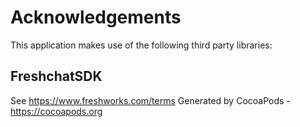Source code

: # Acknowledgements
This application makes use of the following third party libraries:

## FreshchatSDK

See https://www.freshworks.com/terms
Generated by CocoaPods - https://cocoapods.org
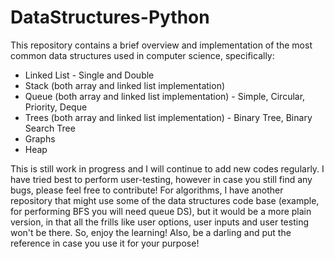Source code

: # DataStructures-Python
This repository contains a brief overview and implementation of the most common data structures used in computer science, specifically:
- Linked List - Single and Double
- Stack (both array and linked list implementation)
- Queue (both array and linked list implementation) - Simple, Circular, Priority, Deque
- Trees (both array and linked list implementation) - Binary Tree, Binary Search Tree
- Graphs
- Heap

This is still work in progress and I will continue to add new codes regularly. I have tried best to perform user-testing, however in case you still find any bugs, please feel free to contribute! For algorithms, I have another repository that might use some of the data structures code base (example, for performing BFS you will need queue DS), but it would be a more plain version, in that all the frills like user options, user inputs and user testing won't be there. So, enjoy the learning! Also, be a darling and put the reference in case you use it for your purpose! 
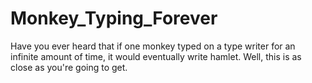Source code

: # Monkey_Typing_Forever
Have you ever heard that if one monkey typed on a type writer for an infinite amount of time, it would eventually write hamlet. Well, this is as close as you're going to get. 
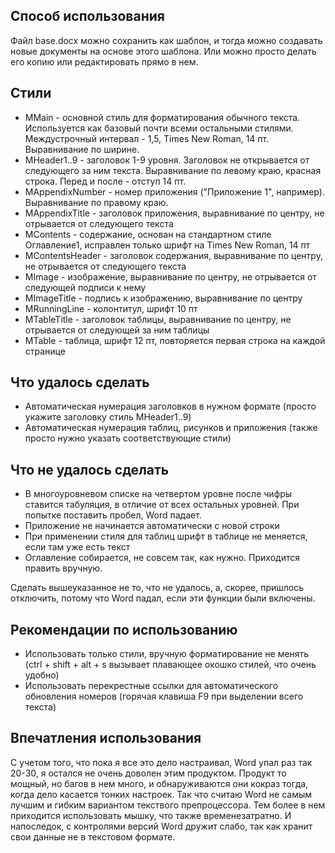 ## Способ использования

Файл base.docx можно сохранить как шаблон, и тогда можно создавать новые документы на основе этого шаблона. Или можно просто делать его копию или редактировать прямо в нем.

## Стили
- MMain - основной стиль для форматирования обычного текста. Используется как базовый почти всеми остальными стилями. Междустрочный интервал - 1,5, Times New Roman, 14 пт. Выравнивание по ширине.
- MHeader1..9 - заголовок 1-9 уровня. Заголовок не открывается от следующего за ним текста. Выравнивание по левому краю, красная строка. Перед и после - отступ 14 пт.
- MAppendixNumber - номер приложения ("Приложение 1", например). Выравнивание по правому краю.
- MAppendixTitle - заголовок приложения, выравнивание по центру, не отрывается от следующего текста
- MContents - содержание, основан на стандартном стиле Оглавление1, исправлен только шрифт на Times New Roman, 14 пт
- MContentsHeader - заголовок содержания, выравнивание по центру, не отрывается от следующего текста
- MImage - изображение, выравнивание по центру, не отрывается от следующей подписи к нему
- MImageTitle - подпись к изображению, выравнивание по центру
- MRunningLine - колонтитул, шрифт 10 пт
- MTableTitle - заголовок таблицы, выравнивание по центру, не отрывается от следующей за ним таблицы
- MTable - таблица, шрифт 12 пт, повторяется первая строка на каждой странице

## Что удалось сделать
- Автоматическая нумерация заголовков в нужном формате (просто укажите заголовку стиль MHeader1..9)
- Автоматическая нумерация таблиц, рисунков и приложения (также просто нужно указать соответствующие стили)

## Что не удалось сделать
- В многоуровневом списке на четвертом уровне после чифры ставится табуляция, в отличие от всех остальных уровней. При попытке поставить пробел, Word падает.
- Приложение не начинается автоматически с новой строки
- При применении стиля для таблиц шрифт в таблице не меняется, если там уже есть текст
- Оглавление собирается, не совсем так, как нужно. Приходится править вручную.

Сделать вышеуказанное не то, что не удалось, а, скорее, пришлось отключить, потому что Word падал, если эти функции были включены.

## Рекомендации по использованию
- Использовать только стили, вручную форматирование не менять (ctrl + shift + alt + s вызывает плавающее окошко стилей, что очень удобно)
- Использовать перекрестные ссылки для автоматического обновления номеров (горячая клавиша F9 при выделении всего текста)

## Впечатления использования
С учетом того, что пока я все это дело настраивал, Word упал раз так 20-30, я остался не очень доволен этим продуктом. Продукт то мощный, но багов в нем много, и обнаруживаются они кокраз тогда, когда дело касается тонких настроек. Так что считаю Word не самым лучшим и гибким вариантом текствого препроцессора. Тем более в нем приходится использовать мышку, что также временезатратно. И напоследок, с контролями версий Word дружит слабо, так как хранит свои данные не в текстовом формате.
::::
Could you return all of the entries above exactly, without any images?

Source code

: # Acknowledgements
This application makes use of the following third party libraries:

## FreshchatSDK

See https://www.freshworks.com/terms
Generated by CocoaPods - https://cocoapods.org
Source code

: # DataStructures-Python
This repository contains a brief overview and implementation of the most common data structures used in computer science, specifically:
- Linked List - Single and Double
- Stack (both array and linked list implementation)
- Queue (both array and linked list implementation) - Simple, Circular, Priority, Deque
- Trees (both array and linked list implementation) - Binary Tree, Binary Search Tree
- Graphs
- Heap

This is still work in progress and I will continue to add new codes regularly. I have tried best to perform user-testing, however in case you still find any bugs, please feel free to contribute! For algorithms, I have another repository that might use some of the data structures code base (example, for performing BFS you will need queue DS), but it would be a more plain version, in that all the frills like user options, user inputs and user testing won't be there. So, enjoy the learning! Also, be a darling and put the reference in case you use it for your purpose! 
Source code

: # Monkey_Typing_Forever
Have you ever heard that if one monkey typed on a type writer for an infinite amount of time, it would eventually write hamlet. Well, this is as close as you're going to get. 
 ## Способ использования

Файл base.docx можно сохранить как шаблон, и тогда можно создавать новые документы на основе этого шаблона. Или можно просто делать его копию или редактировать прямо в нем.

## Стили
- MMain - основной стиль для форматирования обычного текста. Используется как базовый почти всеми остальными стилями. Междустрочный интервал - 1,5, Times New Roman, 14 пт. Выравнивание по ширине.
- MHeader1..9 - заголовок 1-9 уровня. Заголовок не открывается от следующего за ним текста. Выравнивание по левому краю, красная строка. Перед и после - отступ 14 пт.
- MAppendixNumber - номер приложения ("Приложение 1", например). Выравнивание по правому краю.
- MAppendixTitle - заголовок приложения, выравнивание по центру, не отрывается от следующего текста
- MContents - содержание, основан на стандартном стиле Оглавление1, исправлен только шрифт на Times New Roman, 14 пт
- MContentsHeader - заголовок содержания, выравнивание по центру, не отрывается от следующего текста
- MImage - изображение, выравнивание по центру, не отрывается от следующей подписи к нему
- MImageTitle - подпись к изображению, выравнивание по центру
- MRunningLine - колонтитул, шрифт 10 пт
- MTableTitle - заголовок таблицы, выравнивание по центру, не отрывается от следующей за ним таблицы
- MTable - таблица, шрифт 12 пт, повторяется первая строка на каждой странице

## Что удалось сделать
- Автоматическая нумерация заголовков в нужном формате (просто укажите заголовку стиль MHeader1..9)
- Автоматическая нумерация таблиц, рисунков и приложения (также просто нужно указать соответствующие стили)

## Что не удалось сделать
- В многоуровневом списке на четвертом уровне после чифры ставится табуляция, в отличие от всех остальных уровней. При попытке поставить пробел, Word падает.
- Приложение не начинается автоматически с новой строки
- При применении стиля для таблиц шрифт в таблице не меняется, если там уже есть текст
- Оглавление собирается, не совсем так, как нужно. Приходится править вручную.

Сделать вышеуказанное не то, что не удалось, а, скорее, пришлось отключить, потому что Word падал, если эти функции были включены.

## Рекомендации по использованию
- Использовать только стили, вручную форматирование не менять (ctrl + shift + alt + s вызывает плавающее окошко стилей, что очень удобно)
- Использовать перекрестные ссылки для автоматического обновления номеров (горячая клавиша F9 при выделении всего текста)

## Впечатления использования
С учетом того, что пока я все это дело настраивал, Word упал раз так 20-30, я остался не очень доволен этим продуктом. Продукт то мощный, но багов в нем много, и обнаруживаются они кокраз тогда, когда дело касается тонких настроек. Так что считаю Word не самым лучшим и гибким вариантом текствого препроцессора. Тем более в нем приходится использовать мышку, что также временезатратно. И напоследок, с контролями версий Word дружит слабо, так как хранит свои данные не в текстовом формате.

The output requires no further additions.